Sunday, February 24, 2013

'New Hampshire' Fried Chicken Dinner

My mother procures 6 or 7 chickens every year from her local farmer in Tamworth, one of which found its way to my freezer recently.  Upon thawing, I promptly broke it down into pieces, oven-fried 'em, and served 'em up with all the rest of the usual KY-style suspects (what can I say, I'm a child of the 70's), the difference being my sides came from within 3-25 miles!

Red and green cabbage-carrot slaw, thank you Heron Pond; corn, blanched and frozen from last summer's awesome harvest, thank you Barker's; mashed potatoes, thank you Riverside Farm; gravy, with homemade chicken stock, thank you Brookford Farm for the awesome flour; and, herbed cream cheese biscuits, thank you Gagne Foods, Bath, ME. 

I soaked my sectioned chicken pieces in a brine of 1-1/2 c Kate's buttermilk (ME) whisked with: 2Tbsp Raye's Old World mustard (ME); 1 Tbsp Herb Farmacy's garlic sea salt (MA); fresh ground black pepper and cayenne pepper; and, a splug of hot sauce.  Marinated for ~2-1/2 hrs, but wished I had thought of this menu a good 4 hours earlier.

Oven-"fried" made for a super crunchy and much healthier meal.  I used up some heritage flakes cereal, crushed, mixed with panko crumbs, various seasonings such as paprika, garlic powder, Bell's, salt and pepper, and simply dredged the buttermilk-soaked pieces until well coated.  Oh yeh, I drizzled a couple tablespoons of evoo into the crumb mixture first.
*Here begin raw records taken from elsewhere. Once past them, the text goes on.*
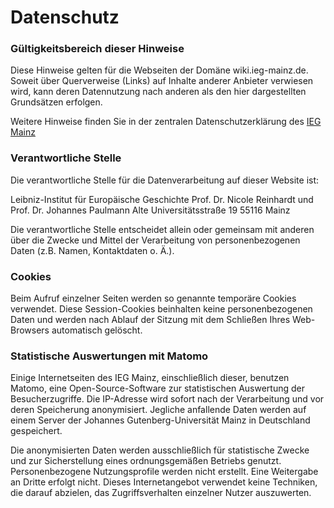 # Datenschutz
### Gültigkeitsbereich dieser Hinweise
Diese Hinweise gelten für die Webseiten der Domäne wiki.ieg-mainz.de. Soweit über Querverweise (Links) auf Inhalte anderer Anbieter verwiesen wird, kann deren Datennutzung nach anderen als den hier dargestellten Grundsätzen erfolgen.

Weitere Hinweise finden Sie in der zentralen Datenschutzerklärung des [IEG Mainz](https://www.ieg-mainz.de/datenschutzerklaerung)

### Verantwortliche Stelle
Die verantwortliche Stelle für die Datenverarbeitung auf dieser Website ist:

Leibniz-Institut für Europäische Geschichte
Prof. Dr. Nicole Reinhardt und Prof. Dr. Johannes Paulmann
Alte Universitätsstraße 19
55116 Mainz

Die verantwortliche Stelle entscheidet allein oder gemeinsam mit anderen über die Zwecke und Mittel der Verarbeitung von personenbezogenen Daten (z.B. Namen, Kontaktdaten o. Ä.).

### Cookies
Beim Aufruf einzelner Seiten werden so genannte temporäre Cookies verwendet. Diese Session-Cookies beinhalten keine personenbezogenen Daten und werden nach Ablauf der Sitzung mit dem Schließen Ihres Web-Browsers automatisch gelöscht.

### Statistische Auswertungen mit Matomo
Einige Internetseiten des IEG Mainz, einschließlich dieser, benutzen Matomo, eine Open-Source-Software zur statistischen Auswertung der Besucherzugriffe. Die IP-Adresse wird sofort nach der Verarbeitung und vor deren Speicherung anonymisiert. Jegliche anfallende Daten werden auf einem Server der Johannes Gutenberg-Universität Mainz in Deutschland gespeichert.

Die anonymisierten Daten werden ausschließlich für statistische Zwecke und zur Sicherstellung eines ordnungsgemäßen Betriebs genutzt. Personenbezogene Nutzungsprofile werden nicht erstellt. Eine Weitergabe an Dritte erfolgt nicht. Dieses Internetangebot verwendet keine Techniken, die darauf abzielen, das Zugriffsverhalten einzelner Nutzer auszuwerten.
A hot oven--400 did the trick--and a rack set over a baking sheet was all it took to make these babies look textbook perfect.  Super tasty, super moist, and did I say super crunchy?  Hot buttered corn, crunchy and creamy coleslaw, and whipped, buttered mashed potatoes with a delicious chicken gravy brought back serious memories--without an iota of guilt!  YUM!